Sergen Yalçın önderliğinde lige devam eden Sivasspor, transfer sezonunda fazla aktif değildi. Bütçeleri doğrultusunda düşük bonservis bedelli isimlere yöneldiler. Sergen Yalçın, iddialı açıklamalarıyla hedeflerini belirtiyor; ancak ellerindeki kadro bunu başaracak mı hep birlikte göreceğiz. Hazırlık kamplarında pek isi sinyaller vermediler. Ludogorets'ten transfer edilen Abalo, fark yaratacak bir isim ve Sivasspor'un gol yollarında etkili olacaktır. Karabük'ten Hakan, Erkan ve Yiğit, Kerkyra'dan Setkus, Erciyesspor'dan Orhan ve Fenerbahçe'den Beykan takıma kazandırılan diğer isimler.
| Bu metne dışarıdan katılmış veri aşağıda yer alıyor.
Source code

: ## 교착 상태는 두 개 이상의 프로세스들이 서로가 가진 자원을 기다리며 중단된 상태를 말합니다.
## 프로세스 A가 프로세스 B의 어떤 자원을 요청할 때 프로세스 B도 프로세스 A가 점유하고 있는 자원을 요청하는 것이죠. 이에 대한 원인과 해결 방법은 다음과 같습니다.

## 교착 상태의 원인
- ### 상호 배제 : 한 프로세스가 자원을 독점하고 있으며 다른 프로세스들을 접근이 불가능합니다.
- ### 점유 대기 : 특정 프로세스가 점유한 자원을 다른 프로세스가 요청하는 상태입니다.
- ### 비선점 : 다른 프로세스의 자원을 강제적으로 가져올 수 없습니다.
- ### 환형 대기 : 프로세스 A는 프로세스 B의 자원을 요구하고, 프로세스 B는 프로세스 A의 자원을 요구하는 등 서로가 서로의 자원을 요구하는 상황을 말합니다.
Kadir, Utaka, Cihan, Abdurrahman, Uğur ve Hakan ise takımdan ayrıldı.


Abalo'yu bir izleyelim mi?:


Osmanlıspor

PTT 1. Lig'den yükselerek bu sezon Süper Lig'de mücadele etmeye hak kazanan Osmanlıspor, takımın patron koltuğuna Mustafa Reşit Akçay'ı oturttu. Hazırlık maçlarında diri ve formda bir görüntü verdiler. Akçay'ın transfer raporları doğrultusunda listedeki isimleri kadrolarına kattılar. Bodo'dan NDiaye, Astra'dan Seto, Fenerbahçe'den Webo, Boluspor'dan Ömer, Benfica'dan Artur, Udinese'den kiralık olarak Torje, Gençlerbirliği'nden Hakan, Ruzemberok'tan Sapara, Konya'dan Mehmet Güven, Karabük'ten Musa, Rio Ave'den Pinto, Hajduk'tan Vrsajevic ve Atletigo MG'den Patric transfer edildi. Ragıp, Ercüment, Ahmet, Muhammet Reis, Dilaver, Caner ve Mehmet Yıldız takımdan ayrılan isimler oldu. Soro'nun durumu da belirsizliğini koruyor.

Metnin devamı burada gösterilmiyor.